Over the last seven years, it's often been said
that George W. Bush exists in a bubble.
When it comes to the cast of characters in his administration and the Washington
Consensus generally it turns out he isn't alone. The other night I watched
Harvard academic Joseph Nye and former Deputy Secretary of State Richard Armitage
discuss the crisis in Pakistan with talk-show host Charlie
Rose. The two of them had just finished co-chairing a Center for Strategic
and International Studies commission that produced a report,
clearly meant for the next administration, on wielding American "smart power"
in the world.
Nye is an exceedingly conventional American internationalist; Armitage is
a former "Vulcan" who,
in the first years of the Bush administration, though Colin Powell's deputy
at the State Department, was close to the neocons of the Pentagon, but may now
be repositioning himself for a Democratic administration. They could be said
to represent the heartland of the present Washington Consensus.

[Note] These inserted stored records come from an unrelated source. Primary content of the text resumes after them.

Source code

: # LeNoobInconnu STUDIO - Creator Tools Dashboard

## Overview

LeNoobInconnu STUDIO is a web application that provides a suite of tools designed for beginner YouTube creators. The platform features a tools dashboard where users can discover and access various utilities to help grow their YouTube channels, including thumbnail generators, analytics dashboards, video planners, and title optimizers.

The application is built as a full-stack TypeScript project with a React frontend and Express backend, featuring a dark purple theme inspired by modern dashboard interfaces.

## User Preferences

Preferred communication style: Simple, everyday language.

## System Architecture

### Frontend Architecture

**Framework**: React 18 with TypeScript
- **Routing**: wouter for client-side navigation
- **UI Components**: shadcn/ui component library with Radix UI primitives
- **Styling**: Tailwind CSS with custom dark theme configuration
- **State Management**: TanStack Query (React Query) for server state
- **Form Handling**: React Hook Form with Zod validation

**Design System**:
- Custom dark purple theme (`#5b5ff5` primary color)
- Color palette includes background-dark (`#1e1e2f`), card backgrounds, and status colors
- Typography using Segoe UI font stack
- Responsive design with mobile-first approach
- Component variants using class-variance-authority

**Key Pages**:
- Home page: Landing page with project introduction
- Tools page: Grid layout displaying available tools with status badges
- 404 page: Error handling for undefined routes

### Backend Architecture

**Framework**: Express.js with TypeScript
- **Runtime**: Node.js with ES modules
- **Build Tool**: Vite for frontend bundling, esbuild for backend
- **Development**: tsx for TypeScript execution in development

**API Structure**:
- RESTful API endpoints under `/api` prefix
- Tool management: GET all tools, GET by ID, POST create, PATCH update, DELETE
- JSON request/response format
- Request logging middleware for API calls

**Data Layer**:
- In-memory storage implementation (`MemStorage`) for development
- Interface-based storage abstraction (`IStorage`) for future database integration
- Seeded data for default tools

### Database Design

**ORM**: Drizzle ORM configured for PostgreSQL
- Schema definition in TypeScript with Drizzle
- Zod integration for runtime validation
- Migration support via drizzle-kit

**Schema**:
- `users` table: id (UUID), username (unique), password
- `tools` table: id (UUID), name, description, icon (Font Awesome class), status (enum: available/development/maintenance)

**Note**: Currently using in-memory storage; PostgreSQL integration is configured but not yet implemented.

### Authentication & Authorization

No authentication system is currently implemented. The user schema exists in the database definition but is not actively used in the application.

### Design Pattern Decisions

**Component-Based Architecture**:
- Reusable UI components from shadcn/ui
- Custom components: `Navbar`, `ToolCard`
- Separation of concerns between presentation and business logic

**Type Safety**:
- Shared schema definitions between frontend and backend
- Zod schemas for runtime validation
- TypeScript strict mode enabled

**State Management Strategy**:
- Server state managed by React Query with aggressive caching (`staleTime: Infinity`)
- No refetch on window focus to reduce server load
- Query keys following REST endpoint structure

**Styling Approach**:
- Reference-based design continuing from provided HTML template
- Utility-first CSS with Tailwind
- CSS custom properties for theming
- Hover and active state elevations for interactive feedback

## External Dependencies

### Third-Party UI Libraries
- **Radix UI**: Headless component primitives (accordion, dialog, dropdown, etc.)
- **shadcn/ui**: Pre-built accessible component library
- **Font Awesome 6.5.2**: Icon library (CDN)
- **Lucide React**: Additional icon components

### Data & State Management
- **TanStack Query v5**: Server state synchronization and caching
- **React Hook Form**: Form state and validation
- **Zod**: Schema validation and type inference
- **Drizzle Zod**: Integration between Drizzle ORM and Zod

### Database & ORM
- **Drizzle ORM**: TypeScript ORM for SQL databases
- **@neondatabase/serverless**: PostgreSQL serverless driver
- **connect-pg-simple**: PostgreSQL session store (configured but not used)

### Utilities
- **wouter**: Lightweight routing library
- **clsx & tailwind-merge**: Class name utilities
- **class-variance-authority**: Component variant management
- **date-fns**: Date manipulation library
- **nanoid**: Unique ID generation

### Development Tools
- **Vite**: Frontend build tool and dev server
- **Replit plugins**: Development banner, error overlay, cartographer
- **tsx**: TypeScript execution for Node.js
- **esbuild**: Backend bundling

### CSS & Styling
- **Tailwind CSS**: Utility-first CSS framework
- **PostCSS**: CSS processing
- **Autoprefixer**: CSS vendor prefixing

Yet when they talked of Pakistani autocrat Pervez Musharraf ("I mean, Musharraf
has been our boy, but we've not been able to do much with it
"), of the
Pakistani situation more generally ("I mean, after Musharraf, there are other
secular generals
"), and of the American role there ("Well, we have to be working
with both Benazir Bhutto and also with our contacts in the army to make sure
this doesn't turn into chaos
," "If you do anything to help Benazir, it has
to be done very quietly and behind the scenes
"), they might as well have been
discussing deploying federal "smart power" to Maryland, or more appropriately,
to the U.S. Territory of Guam. Conceptually, they remain deep inside Washington's
Pakistan, Washington's dream of a controllable world.

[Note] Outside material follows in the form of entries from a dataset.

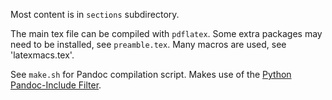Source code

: Most content is in `sections` subdirectory.

The main tex file can be compiled with `pdflatex`.
Some extra packages may need to be installed, see `preamble.tex`.
Many macros are used, see 'latexmacs.tex'.

See `make.sh` for Pandoc compilation script. 
Makes use of the [Python Pandoc-Include Filter](https://pypi.org/project/pandoc-include/).
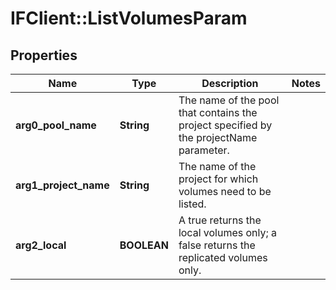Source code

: # IFClient::ListVolumesParam

## Properties
Name | Type | Description | Notes
------------ | ------------- | ------------- | -------------
**arg0_pool_name** | **String** | The name of the pool that contains the project specified by the projectName parameter. | 
**arg1_project_name** | **String** | The name of the project for which volumes need to be listed. | 
**arg2_local** | **BOOLEAN** | A true returns the local volumes only; a false returns the replicated volumes only. | 


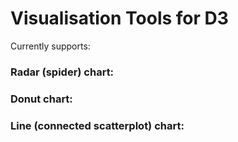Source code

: # Visualisation Tools for D3

Currently supports:

### Radar (spider) chart:
### Donut chart:
### Line (connected scatterplot) chart:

The Bush administration, too, had its dreams of a controllable Pax Americana
to go along with a Washington-based Pax Republicana; but, as former diplomat
John Brown makes clear below, these were the most provincial of global dreams,
hatched at think-tanks inside the Washington Bubblesphere. The world was re-imagined
as a kind of imperial dreamscape for a go-it-alone group of armed imperial isolationists
who, unlike most imperialists, couldn't even imagine a way those elsewhere could
join in their imperial project. As Brown indicates, Bush and his top officials
were the most bubblicious of non-diplomats. In the language of another era,
they were not just Ugly Americans, but the ugliest of all and proud of it.

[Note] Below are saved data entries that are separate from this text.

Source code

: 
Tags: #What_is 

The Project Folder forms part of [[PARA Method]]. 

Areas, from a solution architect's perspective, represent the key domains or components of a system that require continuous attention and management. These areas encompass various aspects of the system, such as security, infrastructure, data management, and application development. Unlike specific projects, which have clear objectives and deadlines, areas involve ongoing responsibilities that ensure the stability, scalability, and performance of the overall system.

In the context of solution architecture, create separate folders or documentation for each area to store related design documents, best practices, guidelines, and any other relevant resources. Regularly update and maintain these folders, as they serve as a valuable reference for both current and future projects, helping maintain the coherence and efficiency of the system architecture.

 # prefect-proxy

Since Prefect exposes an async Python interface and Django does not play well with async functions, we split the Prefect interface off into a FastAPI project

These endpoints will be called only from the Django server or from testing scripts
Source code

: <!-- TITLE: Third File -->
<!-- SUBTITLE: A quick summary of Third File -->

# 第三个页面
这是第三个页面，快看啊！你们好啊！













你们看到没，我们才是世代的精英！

But perhaps they were only extremes of the Washington norm. Perhaps Americans,
even in their post-World War II high-imperial phase, were never anything but
powerful provincials with little grasp of the wider world: a self-contained
universe of Joseph Nyes and Richard Armitages. Perhaps if you are singularly
wealthy and powerful, as the United States was from 1945 into the 1970s, the
provincial blunders you make don't blow back on you for 20, 30, 40 years. Now,
on the downside of hyperpowerdom, they seem to blowback in about the time it
takes to play your basic 30-second ad.
We also tend to ignore how much Americans actually take their bubble with them
into the world. Consider, for instance, this
description from the British Guardian's David Smith on his arrival
at Camp Victory, one of the monstrous "mega-bases" the Bush administration has
built in Iraq. American reporters often set foot in places like this, but almost
never offer such descriptions, perhaps because finding a Little America in the
midst of chaos and mayhem strikes them as nothing out of the ordinary.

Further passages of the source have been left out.